───── SOURCE DATA
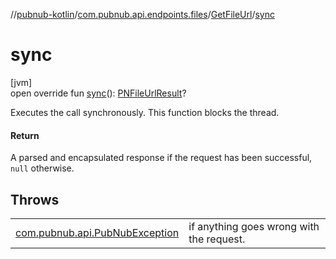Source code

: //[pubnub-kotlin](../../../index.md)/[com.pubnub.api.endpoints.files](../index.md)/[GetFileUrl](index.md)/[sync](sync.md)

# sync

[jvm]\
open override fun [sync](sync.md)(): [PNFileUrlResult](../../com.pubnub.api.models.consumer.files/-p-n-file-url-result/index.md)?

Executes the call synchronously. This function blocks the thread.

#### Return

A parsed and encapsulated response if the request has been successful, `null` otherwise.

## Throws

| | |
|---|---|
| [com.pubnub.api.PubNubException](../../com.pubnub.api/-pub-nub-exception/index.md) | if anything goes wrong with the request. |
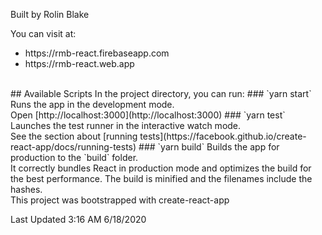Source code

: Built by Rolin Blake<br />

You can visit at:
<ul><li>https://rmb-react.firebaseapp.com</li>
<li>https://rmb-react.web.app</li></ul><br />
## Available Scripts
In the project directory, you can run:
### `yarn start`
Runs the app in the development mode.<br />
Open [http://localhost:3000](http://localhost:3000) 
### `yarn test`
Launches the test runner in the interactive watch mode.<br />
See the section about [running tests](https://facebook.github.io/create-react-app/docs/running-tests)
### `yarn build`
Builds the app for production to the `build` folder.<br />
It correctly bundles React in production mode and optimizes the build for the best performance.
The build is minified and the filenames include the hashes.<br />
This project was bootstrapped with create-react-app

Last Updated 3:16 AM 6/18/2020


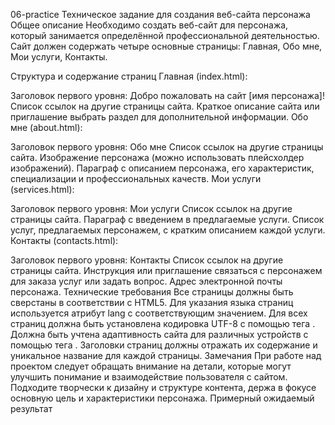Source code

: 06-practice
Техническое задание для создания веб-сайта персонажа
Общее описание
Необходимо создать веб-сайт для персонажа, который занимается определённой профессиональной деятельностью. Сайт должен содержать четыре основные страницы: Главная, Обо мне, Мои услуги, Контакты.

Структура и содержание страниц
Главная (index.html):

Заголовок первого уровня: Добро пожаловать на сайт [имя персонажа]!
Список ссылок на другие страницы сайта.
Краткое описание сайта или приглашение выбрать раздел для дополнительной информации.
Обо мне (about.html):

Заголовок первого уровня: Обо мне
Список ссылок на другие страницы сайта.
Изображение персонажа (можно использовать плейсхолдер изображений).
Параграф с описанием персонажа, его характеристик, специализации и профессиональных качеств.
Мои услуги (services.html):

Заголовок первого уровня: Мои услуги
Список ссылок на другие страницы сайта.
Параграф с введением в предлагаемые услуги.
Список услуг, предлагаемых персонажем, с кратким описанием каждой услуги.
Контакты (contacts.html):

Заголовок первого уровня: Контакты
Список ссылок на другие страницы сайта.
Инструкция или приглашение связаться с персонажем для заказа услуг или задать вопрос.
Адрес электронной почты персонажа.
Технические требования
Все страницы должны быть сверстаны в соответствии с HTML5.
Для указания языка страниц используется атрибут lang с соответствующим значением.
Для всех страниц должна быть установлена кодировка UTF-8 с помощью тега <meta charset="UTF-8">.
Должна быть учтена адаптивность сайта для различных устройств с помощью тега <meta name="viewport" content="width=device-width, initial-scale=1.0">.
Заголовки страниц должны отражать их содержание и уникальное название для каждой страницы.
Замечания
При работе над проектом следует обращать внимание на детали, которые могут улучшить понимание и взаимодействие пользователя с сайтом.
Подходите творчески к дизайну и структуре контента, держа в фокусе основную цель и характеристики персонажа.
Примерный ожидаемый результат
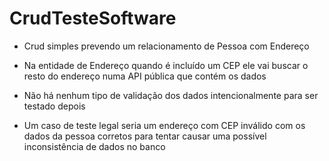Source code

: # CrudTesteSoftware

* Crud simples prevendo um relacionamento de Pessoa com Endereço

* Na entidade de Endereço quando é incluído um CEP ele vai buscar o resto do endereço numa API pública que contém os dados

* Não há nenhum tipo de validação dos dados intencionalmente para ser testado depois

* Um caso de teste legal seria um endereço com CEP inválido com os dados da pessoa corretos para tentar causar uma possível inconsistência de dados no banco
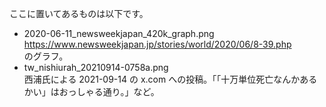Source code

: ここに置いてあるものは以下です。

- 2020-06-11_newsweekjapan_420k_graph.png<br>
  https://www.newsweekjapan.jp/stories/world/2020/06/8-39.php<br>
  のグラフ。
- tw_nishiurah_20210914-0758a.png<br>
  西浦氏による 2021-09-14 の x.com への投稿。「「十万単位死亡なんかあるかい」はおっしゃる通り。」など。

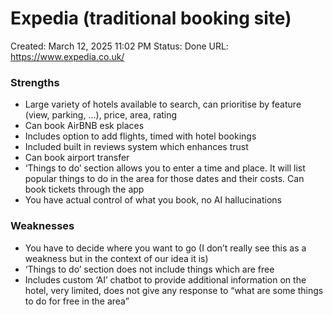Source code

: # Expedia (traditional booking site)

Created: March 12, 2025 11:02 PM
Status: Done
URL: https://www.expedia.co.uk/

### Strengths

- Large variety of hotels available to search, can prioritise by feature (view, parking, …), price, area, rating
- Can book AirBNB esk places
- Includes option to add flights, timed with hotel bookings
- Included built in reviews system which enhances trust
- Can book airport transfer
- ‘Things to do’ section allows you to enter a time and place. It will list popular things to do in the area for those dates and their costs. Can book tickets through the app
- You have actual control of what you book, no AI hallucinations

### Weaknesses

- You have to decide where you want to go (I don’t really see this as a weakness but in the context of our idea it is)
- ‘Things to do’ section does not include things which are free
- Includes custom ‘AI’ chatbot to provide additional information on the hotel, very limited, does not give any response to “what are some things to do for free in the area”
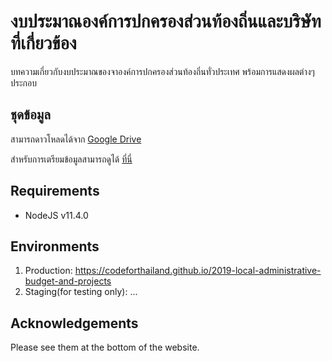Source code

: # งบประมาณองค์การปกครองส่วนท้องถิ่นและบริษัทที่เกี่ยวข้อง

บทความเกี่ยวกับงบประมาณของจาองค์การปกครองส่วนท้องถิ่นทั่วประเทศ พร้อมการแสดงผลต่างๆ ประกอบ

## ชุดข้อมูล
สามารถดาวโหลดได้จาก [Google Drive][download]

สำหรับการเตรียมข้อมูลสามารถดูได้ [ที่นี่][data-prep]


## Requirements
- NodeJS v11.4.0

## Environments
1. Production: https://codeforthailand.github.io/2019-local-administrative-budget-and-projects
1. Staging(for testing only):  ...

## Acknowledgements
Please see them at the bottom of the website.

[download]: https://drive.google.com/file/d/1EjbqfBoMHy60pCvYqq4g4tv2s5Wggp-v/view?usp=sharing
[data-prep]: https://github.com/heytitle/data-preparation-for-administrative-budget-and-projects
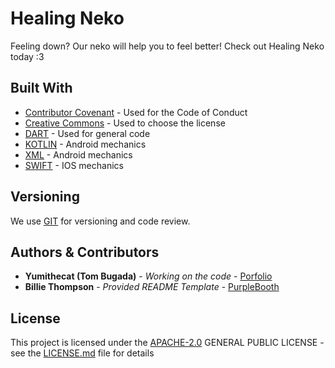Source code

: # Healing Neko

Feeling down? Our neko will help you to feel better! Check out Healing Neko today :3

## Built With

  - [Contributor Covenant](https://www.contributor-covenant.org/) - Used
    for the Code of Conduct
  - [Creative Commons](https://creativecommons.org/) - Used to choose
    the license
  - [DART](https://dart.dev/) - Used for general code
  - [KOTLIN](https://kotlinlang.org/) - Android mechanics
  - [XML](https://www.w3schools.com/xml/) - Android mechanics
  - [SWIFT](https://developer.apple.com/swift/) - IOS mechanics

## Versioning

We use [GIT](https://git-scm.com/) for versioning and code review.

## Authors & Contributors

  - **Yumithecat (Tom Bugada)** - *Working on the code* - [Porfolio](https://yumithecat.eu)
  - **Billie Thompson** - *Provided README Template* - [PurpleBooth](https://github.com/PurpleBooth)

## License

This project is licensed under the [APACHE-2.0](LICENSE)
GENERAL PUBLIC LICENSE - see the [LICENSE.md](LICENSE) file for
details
──────────
▸ PROBLEM STATEMENT:
In the data above, find the line with "- NodeJS v11.4.0" and the line with "# Healing Neko". Please copy exactly those two lines and every line between them, but not the pictures.

▸ YOUR RESPONSE:
- NodeJS v11.4.0

## Environments
1. Production: https://codeforthailand.github.io/2019-local-administrative-budget-and-projects
1. Staging(for testing only):  ...

## Acknowledgements
Please see them at the bottom of the website.

[download]: https://drive.google.com/file/d/1EjbqfBoMHy60pCvYqq4g4tv2s5Wggp-v/view?usp=sharing
[data-prep]: https://github.com/heytitle/data-preparation-for-administrative-budget-and-projects
Source code

: # Healing Neko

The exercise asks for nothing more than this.